* [What this task involves]:
From the first line of the entries down to the line with "массив и характеризуются", write out every line exactly; that last line counts, but pictures do not.

* [Supplied information]:

────────────────────────────────────────

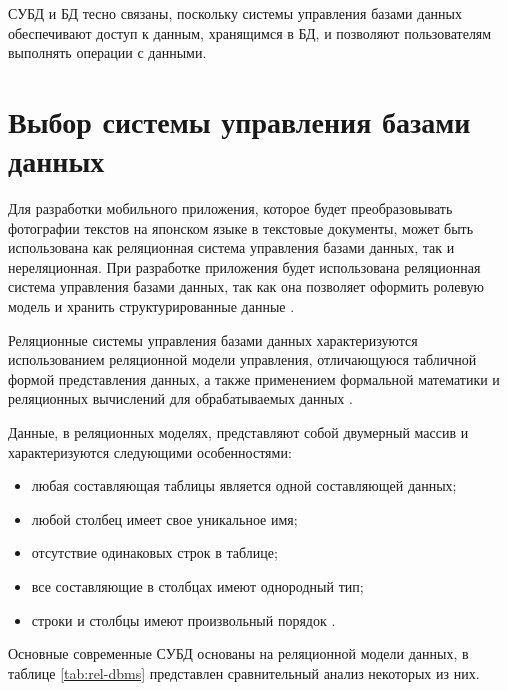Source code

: СУБД и БД тесно связаны, поскольку системы управления базами
данных обеспечивают доступ к данным, хранящимся в БД, и позволяют
пользователям выполнять операции с данными.

\section{Выбор системы управления базами данных}

Для разработки мобильного приложения, которое будет преобразовывать
фотографии текстов на японском языке в текстовые документы,
может быть использована как реляционная система управления
базами данных, так и нереляционная. При разработке приложения
будет использована реляционная система управления базами данных,
так как она позволяет оформить ролевую модель и хранить структурированные
данные \cite{nosql}.

Реляционные системы управления базами данных характеризуются
использованием реляционной модели управления, отличающуюся
табличной формой представления данных, а также применением
формальной математики и реляционных вычислений для обрабатываемых
данных \cite{bdbms}.

Данные, в реляционных моделях, представляют собой двумерный
массив и характеризуются следующими особенностями:

\begin{itemize}[label={$-$}]
  \item любая составляющая таблицы является одной
составляющей данных;
  \item любой столбец имеет свое уникальное имя;
  \item отсутствие одинаковых строк в таблице;
  \item все составляющие в столбцах имеют однородный тип;
  \item строки и столбцы имеют произвольный порядок \cite{relational-dbms}.
\end{itemize}

Основные современные СУБД основаны на реляционной модели данных,
в таблице \ref{tab:rel-dbms} представлен сравнительный анализ
некоторых из них.

\clearpage

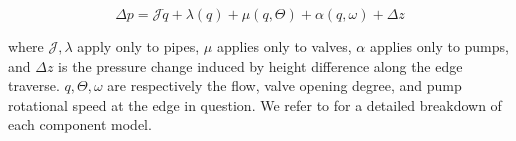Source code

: \begin{equation}\label{eq:GeneralEdgeModel}
	\Delta p = \mathcal{J}\dot{q} + \lambda(q) + \mu(q,\Theta) + \alpha(q,\omega) + \Delta z
\end{equation}

where $\mathcal{J},\lambda$ apply only to pipes, $\mu$ applies only to valves, $\alpha$ applies only to pumps, and $\Delta z$ is the pressure change induced by height difference along the edge traverse. $q,\Theta,\omega$ are respectively the flow, valve opening degree, and pump rotational speed at the edge in question. We refer to \cite{Swamee2008,Jensen} for a detailed breakdown of each component model.

%
%
%


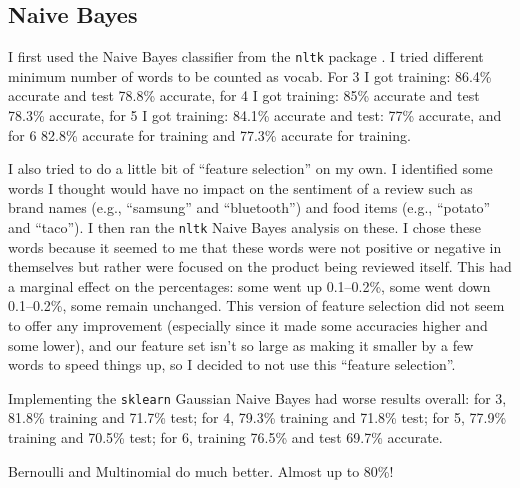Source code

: \subsection{Naive Bayes}
I first used the Naive Bayes classifier from the \texttt{nltk} package \cite{bird2009}.  I tried different minimum number of words to be counted as vocab.  For 3 I got training: 86.4\% accurate and test 78.8\% accurate, for 4 I got training: 85\% accurate and test 78.3\% accurate, for 5 I got training: 84.1\% accurate and test: 77\% accurate, and for 6 82.8\% accurate for training and 77.3\% accurate for training.

I also tried to do a little bit of ``feature selection'' on my own.  I identified some words I thought would have no impact on the sentiment of a review such as brand names (e.g., ``samsung'' and ``bluetooth'') and food items (e.g., ``potato'' and ``taco'').  I then ran the \texttt{nltk} Naive Bayes analysis on these.  I chose these words because it seemed to me that these words were not positive or negative in themselves but rather were focused on the product being reviewed itself.  This had a marginal effect on the percentages: some went up 0.1--0.2\%, some went down 0.1--0.2\%, some remain unchanged.  This version of feature selection did not seem to offer any improvement (especially since it made some accuracies higher and some lower), and our feature set isn't so large as making it smaller by a few words to speed things up, so I decided to not use this ``feature selection''.

Implementing the \texttt{sklearn} \cite{zhu2009} Gaussian Naive Bayes had worse results overall: for 3, 81.8\% training and 71.7\% test; for 4, 79.3\% training and 71.8\% test; for 5, 77.9\% training and 70.5\% test; for 6, training 76.5\% and test 69.7\% accurate.

Bernoulli and Multinomial do much better.  Almost up to 80\%!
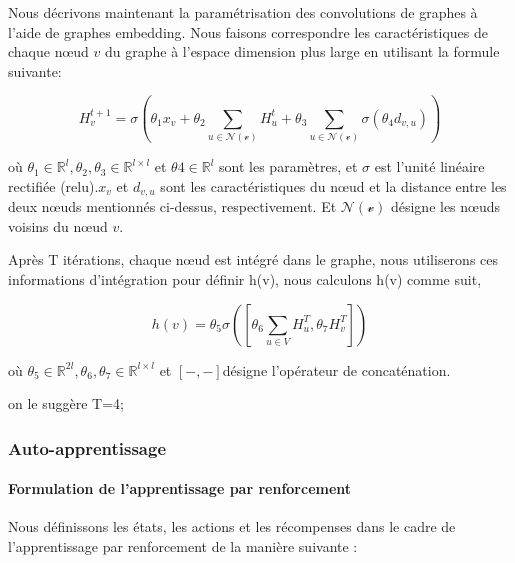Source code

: \documentclass[]{article}
\let\oldparagraph\paragraph
\renewcommand{\paragraph}[1]{\oldparagraph{#1}\mbox{}}
\begin{document}
Nous décrivons maintenant la paramétrisation des convolutions de graphes
à l'aide de graphes embedding. Nous faisons correspondre les
caractéristiques de chaque nœud \(v\) du graphe à l'espace dimension
plus large en utilisant la formule suivante:

\[H_v^{t+1}= \sigma(\theta_1 x_v+\theta_2\sum_{u\in \mathcal{N(v)}}H_u^t+\theta_3\sum_{u\in\mathcal{N(v)}}\sigma(\theta_4d_{v,u}))\]

où \(\theta_1 ∈ \mathbb{R}^l , \theta_2,\theta_3 ∈ \mathbb{R}^ {l×l}\)
et \(θ 4 ∈ \mathbb{R}^ l\) sont les paramètres, et \(\sigma\) est
l'unité linéaire rectifiée (relu).\( x_v\) et \(d_ {v,u}\) sont les
caractéristiques du nœud et la distance entre les deux nœuds mentionnés
ci-dessus, respectivement. Et \(\mathcal{N (v)}\) désigne les nœuds
voisins du nœud \(v\).

Après T itérations, chaque nœud est intégré dans le graphe, nous
utiliserons ces informations d'intégration pour définir h(v), nous
calculons h(v) comme suit,

\[h(v)= \theta_5 \sigma([\theta_6\sum_{u\in V}H_u^T,\theta_7H_v^T])\]

où
\(\theta_5 ∈ \mathbb{R}^{2l} ,\theta_6,\theta_7 ∈ \mathbb{R}^ {l\times l}   \)
et \([-, -] \)désigne l'opérateur de concaténation.

on le suggère T=4;

\hypertarget{auto-apprentissage}{%
\subsubsection{Auto-apprentissage}\label{auto-apprentissage}}

\hypertarget{formulation-de-lapprentissage-par-renforcement}{%
\paragraph{Formulation de l'apprentissage par
renforcement}\label{formulation-de-lapprentissage-par-renforcement}}

Nous définissons les états, les actions et les récompenses dans le cadre
de l'apprentissage par renforcement de la manière suivante :
\end{document}
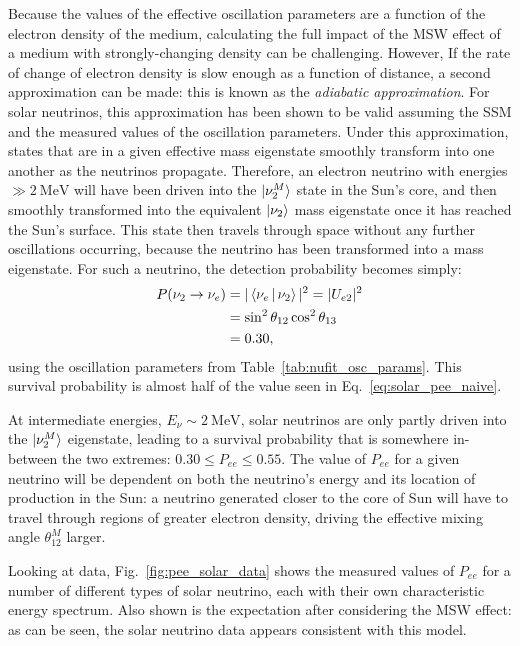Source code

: Because the values of the effective oscillation parameters are a function of the electron density of the medium, calculating the full impact of the MSW effect of a medium with strongly-changing density can be challenging. However, If the rate of change of electron density is slow enough as a function of distance, a second approximation can be made: this is known as the \textit{adiabatic approximation}. For solar neutrinos, this approximation has been shown to be valid assuming the SSM and the measured values of the oscillation parameters. Under this approximation, states that are in a given effective mass eigenstate smoothly transform into one another as the neutrinos propagate. Therefore, an electron neutrino with energies $\gg\SI{2}{\MeV}$ will have been driven into the $\ket{\nu_{2}^{M}}$ state in the Sun's core, and then smoothly transformed into the equivalent $\ket{\nu_{2}}$ mass eigenstate once it has reached the Sun's surface. This state then travels through space without any further oscillations occurring, because the neutrino has been transformed into a mass eigenstate. For such a neutrino, the detection probability becomes simply:
\begin{align}
    P(\nu_{2}\to\nu_{e}) &= |\Braket{\nu_{e}|\nu_{2}}|^{2} = |U_{e2}|^{2}\\
                         &= \sin^{2}\theta_{12}{}\cos^{2}\theta_{13}\\
                         &= 0.30,
\end{align}
using the oscillation parameters from Table~\ref{tab:nufit_osc_params}. This survival probability is almost half of the value seen in Eq.~\ref{eq:solar_pee_naive}.

At intermediate energies, $E_{\nu}\sim\SI{2}{\MeV}$, solar neutrinos are only partly driven into the $\ket{\nu_{2}^{M}}$ eigenstate, leading to a survival probability that is somewhere in-between the two extremes: $0.30\leq P_{ee} \leq 0.55$. The value of $P_{ee}$ for a given neutrino will be dependent on both the neutrino's energy and its location of production in the Sun: a neutrino generated closer to the core of Sun will have to travel through regions of greater electron density, driving the effective mixing angle $\theta_{12}^{M}$ larger.

Looking at data, Fig.~\ref{fig:pee_solar_data} shows the measured values of $P_{ee}$ for a number of different types of solar neutrino, each with their own characteristic energy spectrum. Also shown is the expectation after considering the MSW effect: as can be seen, the solar neutrino data appears consistent with this model.

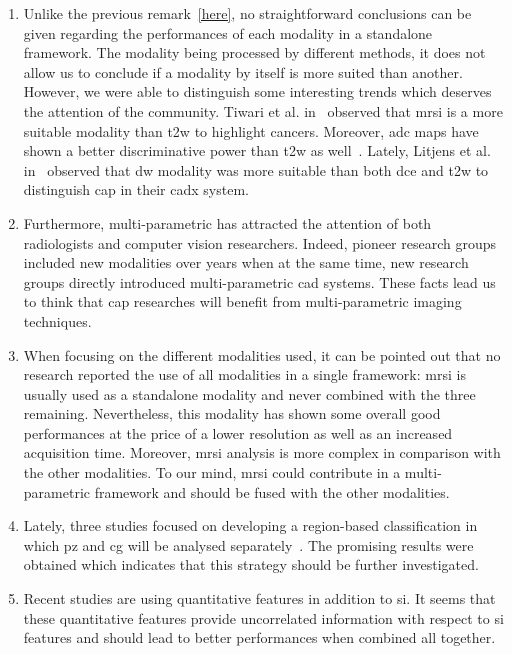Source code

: \begin{enumerate}
\item Unlike the previous remark~\ref{here}, no straightforward conclusions can be given regarding the performances of each modality in a standalone framework.
The modality being processed by different methods, it does not allow us to conclude if a modality by itself is more suited than another.
However, we were able to distinguish some interesting trends which deserves the attention of the community.
Tiwari et al. in~\cite{Tiwari2009a,Tiwari2012,Tiwari2013} observed that \ac{mrsi} is a more suitable modality than \ac{t2w} to highlight cancers.
Moreover, \ac{adc} maps have shown a better discriminative power than \ac{t2w} as well~\cite{Langer2009,Viswanath2011,Peng2013}.
Lately, Litjens et al. in~\cite{Litjens2014} observed that \ac{dw} modality was more suitable than both \ac{dce} and \ac{t2w} to distinguish \ac{cap} in their \ac{cadx} system. 

\item Furthermore, multi-parametric has attracted the attention of both radiologists and computer vision researchers.
Indeed, pioneer research groups included new modalities over years when at the same time, new research groups directly introduced multi-parametric \ac{cad} systems.
These facts lead us to think that \ac{cap} researches will benefit from multi-parametric imaging techniques.

\item When focusing on the different modalities used, it can be pointed out that no research reported the use of all modalities in a single framework: \ac{mrsi} is usually used as a standalone modality and never combined with the three remaining.
Nevertheless, this modality has shown some overall good performances at the price of a lower resolution as well as an increased acquisition time.
Moreover, \ac{mrsi} analysis is more complex in comparison with the other modalities.
To our mind, \ac{mrsi} could contribute in a multi-parametric framework and should be fused with the other modalities.

\item Lately, three studies focused on developing a region-based classification in which \ac{pz} and \ac{cg} will be analysed separately~\cite{Viswanath2012,Litjens2012,Litjens2014}.
The promising results were obtained which indicates that this strategy should be further investigated.

\item Recent studies are using quantitative features in addition to \ac{si}.
It seems that these quantitative features provide uncorrelated information with respect to \ac{si} features and should lead to better performances when combined all together. 


\end{enumerate}
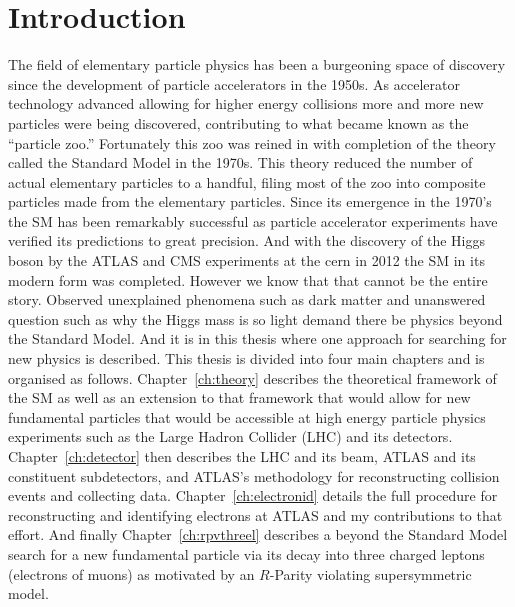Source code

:\chapter[Introduction][Introduction]{Introduction}
The field of elementary particle physics has been a burgeoning space of discovery since the development of particle accelerators in the 1950s.
As accelerator technology advanced allowing for higher energy collisions more and more new particles were being discovered, contributing to what became known as the ``particle zoo.''
Fortunately this zoo was reined in with completion of the theory called the Standard Model in the 1970s.
This theory reduced the number of actual elementary particles to a handful, filing most of the zoo into composite particles made from the elementary particles. 
Since its emergence in the 1970's the SM has been remarkably successful as particle accelerator experiments have verified its predictions to great precision.
And with the discovery of the Higgs boson by the ATLAS and CMS experiments at the \gls{cern} in 2012 the SM in its modern form was completed.
However we know that that cannot be the entire story.
Observed unexplained phenomena such as dark matter and unanswered question such as why the Higgs mass is so light demand there be physics beyond the Standard Model.
And it is in this thesis where one approach for searching for new physics is described.
This thesis is divided into four main chapters and is organised as follows. 
Chapter~\ref{ch:theory} describes the theoretical framework of the SM as well as an extension to that framework that would allow for new fundamental particles that would be accessible at high energy particle physics experiments such as the Large Hadron Collider (LHC) and its detectors.
Chapter~\ref{ch:detector} then describes the LHC and its beam, ATLAS and its constituent subdetectors, and ATLAS's methodology for reconstructing collision events and collecting data.
Chapter~\ref{ch:electronid} details the full procedure for reconstructing and identifying electrons at ATLAS and my contributions to that effort.
And finally Chapter~\ref{ch:rpvthreel} describes a beyond the Standard Model search for a new fundamental particle via its decay into three charged leptons (electrons of muons) as motivated by an $R$-Parity violating supersymmetric model.



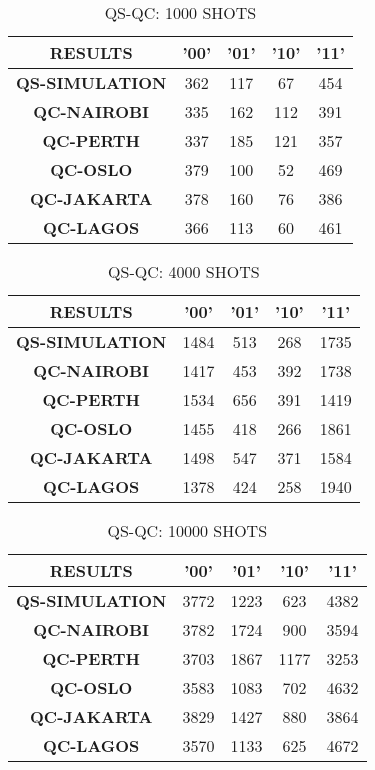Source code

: \begin{table}[!ht]
    \centering
    \begin{tabular}{ccccc}
    \hline
        \textbf{RESULTS} & \textbf{'00'} & \textbf{'01'} & \textbf{'10'} & \textbf{'11' } \\ \hline
        \textbf{QS-SIMULATION} & 362 & 117 & 67 & 454  \\ 
        \textbf{QC-NAIROBI} & 335 & 162 & 112 & 391  \\ 
        \textbf{QC-PERTH} & 337 & 185 & 121 & 357  \\ 
        \textbf{QC-OSLO} & 379 & 100 & 52 & 469  \\ 
        \textbf{QC-JAKARTA} & 378 & 160 & 76 & 386  \\ 
        \textbf{QC-LAGOS} & 366 & 113 & 60 & 461 \\ \hline
    \end{tabular}
    \caption{QS-QC: 1000 SHOTS}
\end{table}

\begin{table}[!ht]
    \centering
    \begin{tabular}{ccccc}
    \hline
        \textbf{RESULTS} & \textbf{'00'} & \textbf{'01'} & \textbf{'10'} & \textbf{'11' } \\ \hline
        \textbf{QS-SIMULATION} & 1484 & 513 & 268 & 1735  \\ 
        \textbf{QC-NAIROBI} & 1417 & 453 & 392 & 1738  \\ 
        \textbf{QC-PERTH} & 1534 & 656 & 391 & 1419  \\ 
        \textbf{QC-OSLO} & 1455 & 418 & 266 & 1861  \\ 
        \textbf{QC-JAKARTA} & 1498 & 547 & 371 & 1584  \\ 
        \textbf{QC-LAGOS} & 1378 & 424 & 258 & 1940 \\ \hline
    \end{tabular}
    \caption{QS-QC: 4000 SHOTS}
\end{table}

\begin{table}[!ht]
    \centering
    \begin{tabular}{ccccc}
    \hline
        \textbf{RESULTS} & \textbf{'00'} & \textbf{'01'} & \textbf{'10'} & \textbf{'11' } \\ \hline
        \textbf{QS-SIMULATION} & 3772 & 1223 & 623 & 4382  \\ 
        \textbf{QC-NAIROBI} & 3782 & 1724 & 900 & 3594  \\ 
        \textbf{QC-PERTH} & 3703 & 1867 & 1177 & 3253  \\ 
        \textbf{QC-OSLO} & 3583 & 1083 & 702 & 4632  \\ 
        \textbf{QC-JAKARTA} & 3829 & 1427 & 880 & 3864  \\ 
        \textbf{QC-LAGOS} & 3570 & 1133 & 625 & 4672 \\ \hline
    \end{tabular}
    \caption{QS-QC: 10000 SHOTS}
\end{table}

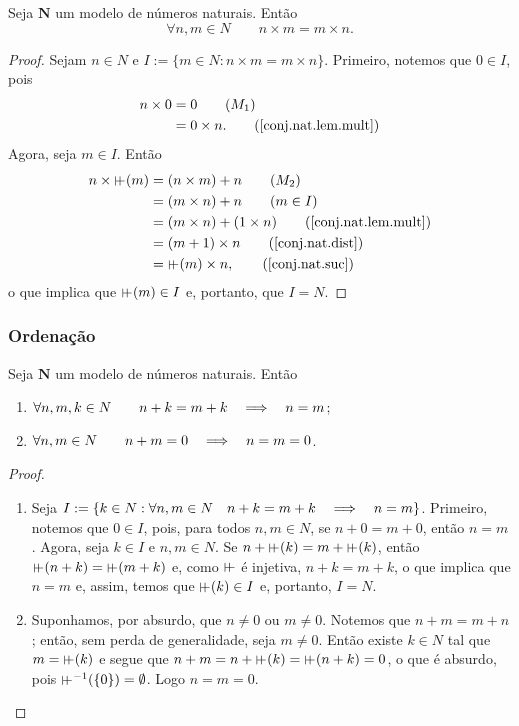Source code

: \begin{theorem}
	Seja $\bm N$ um modelo de números naturais. Então
	\begin{equation*}
	\forall n,m \in N \qquad n \times m = m \times n.
	\end{equation*}
\end{theorem}
\begin{proof}
	Sejam $n \in N$ e $I := \{m \in N:n \times m=m \times n\}$. Primeiro, notemos que $0 \in I$, pois
	\begin{align*}
	n \times 0 &= 0 													\tag{$M_1$} \\
		&= 0 \times n.													\tag{\ref{conj.nat.lem.mult}}
	\end{align*}
Agora, seja $m \in I$. Então
	\begin{align*}
	n \times \suce(m) &= (n \times m) + n							\tag{$M_2$} \\
		&= (m \times n) + n											\tag{$m \in I$} \\
		&= (m \times n) + (1 \times n)							\tag{\ref{conj.nat.lem.mult}} \\
		&= (m +1) \times n											\tag{\ref{conj.nat.dist}} \\
		&= \suce(m) \times n,												\tag{\ref{conj.nat.suc}}
	\end{align*}
o que implica que $\suce(m) \in I$ e, portanto, que $I=N$.
\end{proof}

\subsubsection{Ordenação}

\begin{lemma}
	Seja $\bm N$ um modelo de números naturais. Então
	\begin{enumerate}
	\item $\forall n,m,k \in N \qquad n+k=m+k \quad \Longrightarrow \quad n=m$;
	\item $\forall n,m \in N \qquad n+m = 0 \quad \Longrightarrow \quad n=m=0$.
	\end{enumerate}
\end{lemma}
\begin{proof}
	\begin{enumerate}
	\item Seja $I := \{k \in N: \forall n,m \in N \quad n+k=m+k \quad \Longrightarrow \quad n=m\}$. Primeiro, notemos que $0 \in I$, pois, para todos $n,m \in N$, se $n+0=m+0$, então $n=m$. Agora, seja $k \in I$ e $n,m \in N$. Se $n+\suce(k)=m+\suce(k)$, então $\suce(n+k)=\suce(m+k)$ e, como $\suce$ é injetiva, $n+k=m+k$, o que implica que $n=m$ e, assim, temos que $\suce(k) \in I$ e, portanto, $I=N$.

	\item Suponhamos, por absurdo, que $n \neq 0$ ou $m \neq 0$. Notemos que $n+m=m+n$; então, sem perda de generalidade, seja $m \neq 0$. Então existe $k \in N$ tal que $m=\suce(k)$ e segue que $n+m=n+\suce(k)=\suce(n+k)=0$, o que é absurdo, pois $\suce\inv(\{0\})=\emptyset$. Logo $n=m=0$.
	\end{enumerate}
\end{proof}

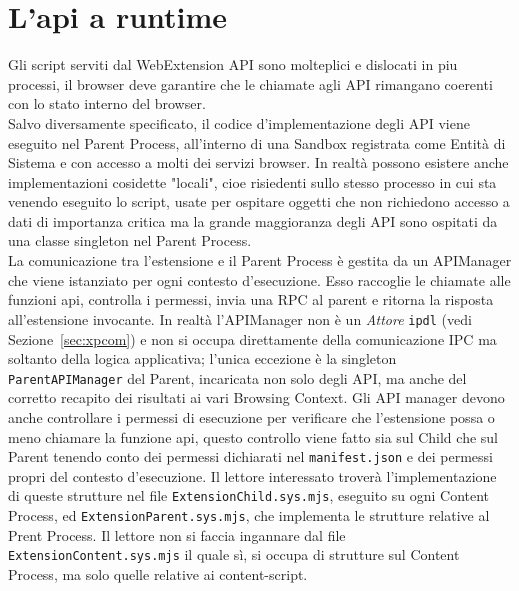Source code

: \documentclass{sapthesis}
\newcommand{\code}[1]{\texttt{#1}}
\newcommand{\file}[1]{\code{#1}}
\newcommand{\refSection}[1]{Sezione~\ref{#1}}
\newcommand{\manifest}{\code{manifest.json}}
\newcommand{\ipdl}{\code{ipdl}}
\begin{document}
    \section{L'api a runtime}
    \label{sec:webextension-api-rpc}

        Gli script serviti dal WebExtension API sono molteplici e dislocati in piu processi,
        il browser deve garantire che le chiamate agli API rimangano coerenti con lo stato interno
        del browser. \\
        Salvo diversamente specificato, il codice d'implementazione degli API viene
        eseguito nel Parent Process, all'interno di una Sandbox registrata come Entità di Sistema
        e con accesso a molti dei servizi browser. In realtà possono esistere anche implementazioni
        cosidette "locali", cioe risiedenti sullo stesso processo in cui sta venendo eseguito lo
        script, usate per ospitare oggetti che non richiedono accesso a dati di importanza critica
        ma la grande maggioranza degli API sono ospitati da una classe singleton nel Parent Process.\\

        La comunicazione tra l'estensione e il Parent Process è gestita da un APIManager che viene
        istanziato per ogni contesto d'esecuzione. Esso raccoglie le chiamate alle funzioni api,
        controlla i permessi, invia una RPC al parent e ritorna la risposta all'estensione invocante.
        In realtà l'APIManager non è un \textit{Attore} \ipdl{} (vedi \refSection{sec:xpcom}) e non si
        occupa direttamente della comunicazione IPC ma soltanto della logica applicativa; l'unica
        eccezione è la singleton \code{ParentAPIManager} del Parent, incaricata non solo degli API, ma
        anche del corretto recapito dei risultati ai vari Browsing Context.
        Gli API manager devono anche controllare i permessi di esecuzione per verificare che l'estensione
        possa o meno chiamare la funzione api, questo controllo viene fatto sia sul Child che sul Parent
        tenendo conto dei permessi dichiarati nel \manifest{} e dei permessi propri del contesto d'esecuzione.
        Il lettore interessato troverà l'implementazione di queste strutture nel file \file{ExtensionChild.sys.mjs},
        eseguito su ogni Content Process, ed \file{ExtensionParent.sys.mjs}, che implementa le strutture
        relative al Prent Process. Il lettore non si faccia ingannare dal file \file{ExtensionContent.sys.mjs} 
        il quale sì, si occupa di strutture sul Content Process, ma solo quelle relative ai content-script.
\end{document}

────────────────────────────────────────

* [Written solution]:
Source code

: СУБД и БД тесно связаны, поскольку системы управления базами
данных обеспечивают доступ к данным, хранящимся в БД, и позволяют
пользователям выполнять операции с данными.

\section{Выбор системы управления базами данных}

Для разработки мобильного приложения, которое будет преобразовывать
фотографии текстов на японском языке в текстовые документы,
может быть использована как реляционная система управления
базами данных, так и нереляционная. При разработке приложения
будет использована реляционная система управления базами данных,
так как она позволяет оформить ролевую модель и хранить структурированные
данные \cite{nosql}.

Реляционные системы управления базами данных характеризуются
использованием реляционной модели управления, отличающуюся
табличной формой представления данных, а также применением
формальной математики и реляционных вычислений для обрабатываемых
данных \cite{bdbms}.

Данные, в реляционных моделях, представляют собой двумерный
массив и характеризуются следующими особенностями:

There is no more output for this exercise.